Stored data
______________________________

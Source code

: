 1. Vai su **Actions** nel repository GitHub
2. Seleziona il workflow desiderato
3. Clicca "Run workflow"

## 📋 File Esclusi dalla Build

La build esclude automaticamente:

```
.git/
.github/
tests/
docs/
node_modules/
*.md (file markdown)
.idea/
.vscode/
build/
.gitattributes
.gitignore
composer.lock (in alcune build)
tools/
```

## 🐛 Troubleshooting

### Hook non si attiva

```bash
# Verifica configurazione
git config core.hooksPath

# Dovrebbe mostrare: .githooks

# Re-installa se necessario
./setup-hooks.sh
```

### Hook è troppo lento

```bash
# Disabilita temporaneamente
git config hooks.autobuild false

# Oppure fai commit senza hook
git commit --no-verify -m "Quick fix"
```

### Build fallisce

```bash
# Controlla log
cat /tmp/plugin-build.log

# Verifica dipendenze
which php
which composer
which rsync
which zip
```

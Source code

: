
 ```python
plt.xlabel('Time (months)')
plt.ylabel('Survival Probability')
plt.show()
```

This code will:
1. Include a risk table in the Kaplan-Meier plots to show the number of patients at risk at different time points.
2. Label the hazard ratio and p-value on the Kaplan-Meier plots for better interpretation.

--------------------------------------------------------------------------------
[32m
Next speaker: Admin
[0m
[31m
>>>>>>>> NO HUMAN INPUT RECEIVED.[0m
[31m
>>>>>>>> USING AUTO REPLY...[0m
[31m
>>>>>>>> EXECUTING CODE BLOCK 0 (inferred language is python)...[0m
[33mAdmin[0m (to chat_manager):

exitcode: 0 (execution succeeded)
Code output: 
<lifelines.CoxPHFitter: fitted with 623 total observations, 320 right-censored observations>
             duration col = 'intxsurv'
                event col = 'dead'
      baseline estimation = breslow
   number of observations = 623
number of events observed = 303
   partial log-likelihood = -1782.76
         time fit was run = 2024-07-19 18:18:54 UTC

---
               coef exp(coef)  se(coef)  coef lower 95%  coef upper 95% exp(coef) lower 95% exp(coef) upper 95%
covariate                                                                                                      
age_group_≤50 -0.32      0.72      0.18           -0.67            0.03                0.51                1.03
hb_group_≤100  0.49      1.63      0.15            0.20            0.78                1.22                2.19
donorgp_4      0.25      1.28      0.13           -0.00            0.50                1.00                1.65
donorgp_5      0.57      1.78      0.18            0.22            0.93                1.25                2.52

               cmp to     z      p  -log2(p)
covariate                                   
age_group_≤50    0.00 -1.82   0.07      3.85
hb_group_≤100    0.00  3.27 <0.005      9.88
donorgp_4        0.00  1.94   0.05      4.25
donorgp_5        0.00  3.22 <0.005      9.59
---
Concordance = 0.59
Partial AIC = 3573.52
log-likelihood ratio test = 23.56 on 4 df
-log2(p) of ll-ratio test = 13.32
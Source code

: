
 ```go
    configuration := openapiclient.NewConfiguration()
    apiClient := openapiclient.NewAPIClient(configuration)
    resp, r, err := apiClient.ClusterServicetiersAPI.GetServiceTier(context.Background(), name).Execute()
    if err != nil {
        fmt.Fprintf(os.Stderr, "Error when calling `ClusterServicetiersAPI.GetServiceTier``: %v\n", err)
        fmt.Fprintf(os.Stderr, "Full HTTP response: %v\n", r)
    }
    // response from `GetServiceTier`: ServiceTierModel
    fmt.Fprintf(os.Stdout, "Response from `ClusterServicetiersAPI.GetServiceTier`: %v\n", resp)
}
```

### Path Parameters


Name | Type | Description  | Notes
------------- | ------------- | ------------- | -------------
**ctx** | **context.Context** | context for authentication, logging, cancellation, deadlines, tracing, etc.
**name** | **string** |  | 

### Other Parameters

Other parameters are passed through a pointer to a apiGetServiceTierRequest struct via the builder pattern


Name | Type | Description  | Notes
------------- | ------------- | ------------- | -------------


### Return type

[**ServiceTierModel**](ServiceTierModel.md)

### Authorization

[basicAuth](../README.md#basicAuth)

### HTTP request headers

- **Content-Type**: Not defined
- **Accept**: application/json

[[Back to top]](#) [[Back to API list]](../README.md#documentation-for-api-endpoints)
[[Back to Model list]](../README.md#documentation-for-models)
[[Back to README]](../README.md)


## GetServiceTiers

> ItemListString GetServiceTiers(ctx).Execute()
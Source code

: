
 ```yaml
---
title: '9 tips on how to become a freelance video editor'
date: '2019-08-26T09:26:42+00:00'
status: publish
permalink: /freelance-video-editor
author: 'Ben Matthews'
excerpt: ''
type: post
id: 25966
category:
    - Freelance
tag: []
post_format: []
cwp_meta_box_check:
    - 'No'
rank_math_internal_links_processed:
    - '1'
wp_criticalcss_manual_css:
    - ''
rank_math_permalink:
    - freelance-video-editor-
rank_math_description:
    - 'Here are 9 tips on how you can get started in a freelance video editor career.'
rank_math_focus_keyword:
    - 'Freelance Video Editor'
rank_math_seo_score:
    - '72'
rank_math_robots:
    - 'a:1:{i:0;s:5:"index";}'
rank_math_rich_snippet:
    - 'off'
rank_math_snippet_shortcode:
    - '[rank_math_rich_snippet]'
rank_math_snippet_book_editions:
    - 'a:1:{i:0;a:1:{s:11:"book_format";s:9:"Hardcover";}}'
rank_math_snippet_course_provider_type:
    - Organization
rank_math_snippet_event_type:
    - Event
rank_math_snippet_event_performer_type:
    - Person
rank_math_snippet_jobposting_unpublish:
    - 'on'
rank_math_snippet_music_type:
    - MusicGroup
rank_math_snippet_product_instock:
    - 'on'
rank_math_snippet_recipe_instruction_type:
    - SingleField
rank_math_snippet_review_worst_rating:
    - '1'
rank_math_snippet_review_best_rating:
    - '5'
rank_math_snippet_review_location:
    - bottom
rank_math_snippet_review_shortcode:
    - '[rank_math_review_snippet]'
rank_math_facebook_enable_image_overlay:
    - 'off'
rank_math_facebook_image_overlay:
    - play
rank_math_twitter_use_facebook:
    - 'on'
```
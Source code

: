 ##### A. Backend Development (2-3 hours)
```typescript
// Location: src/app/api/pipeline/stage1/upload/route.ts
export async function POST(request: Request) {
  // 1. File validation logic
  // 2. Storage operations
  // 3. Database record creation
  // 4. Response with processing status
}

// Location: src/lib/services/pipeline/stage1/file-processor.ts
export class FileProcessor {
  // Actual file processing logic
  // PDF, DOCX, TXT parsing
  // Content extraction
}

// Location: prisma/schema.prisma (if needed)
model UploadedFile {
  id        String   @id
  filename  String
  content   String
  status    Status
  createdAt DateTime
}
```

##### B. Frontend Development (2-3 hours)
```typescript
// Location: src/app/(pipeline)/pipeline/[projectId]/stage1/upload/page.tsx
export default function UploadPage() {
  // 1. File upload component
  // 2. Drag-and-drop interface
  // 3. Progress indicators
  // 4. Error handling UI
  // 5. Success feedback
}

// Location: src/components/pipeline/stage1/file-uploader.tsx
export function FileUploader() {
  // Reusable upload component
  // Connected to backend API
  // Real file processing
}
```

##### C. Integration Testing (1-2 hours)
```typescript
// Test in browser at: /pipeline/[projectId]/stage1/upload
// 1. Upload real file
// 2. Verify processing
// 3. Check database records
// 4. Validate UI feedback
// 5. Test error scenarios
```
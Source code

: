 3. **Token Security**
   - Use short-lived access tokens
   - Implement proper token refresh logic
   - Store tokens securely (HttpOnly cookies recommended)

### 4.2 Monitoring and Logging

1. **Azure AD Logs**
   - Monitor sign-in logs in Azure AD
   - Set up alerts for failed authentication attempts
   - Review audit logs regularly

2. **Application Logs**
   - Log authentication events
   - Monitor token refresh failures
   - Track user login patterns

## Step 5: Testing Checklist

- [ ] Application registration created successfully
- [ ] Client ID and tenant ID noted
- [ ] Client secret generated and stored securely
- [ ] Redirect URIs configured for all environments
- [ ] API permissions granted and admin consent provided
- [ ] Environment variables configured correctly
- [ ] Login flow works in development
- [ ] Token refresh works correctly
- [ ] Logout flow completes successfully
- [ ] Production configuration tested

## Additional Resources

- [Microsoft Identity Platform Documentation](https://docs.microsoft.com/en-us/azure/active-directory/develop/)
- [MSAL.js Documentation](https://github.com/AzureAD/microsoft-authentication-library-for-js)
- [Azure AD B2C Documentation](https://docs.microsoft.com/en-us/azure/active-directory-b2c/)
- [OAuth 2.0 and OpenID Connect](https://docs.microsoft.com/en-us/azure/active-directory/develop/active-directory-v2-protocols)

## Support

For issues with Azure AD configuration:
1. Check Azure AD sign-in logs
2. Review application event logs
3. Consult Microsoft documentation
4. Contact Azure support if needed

______________________________

• [EXERCISE GOAL]
The lines to show are those in the data above that include "Execute".

• [ANSWER AREA]
    resp, r, err := apiClient.ClusterServicetiersAPI.GetServiceTier(context.Background(), name).Execute()
> ItemListString GetServiceTiers(ctx).Execute()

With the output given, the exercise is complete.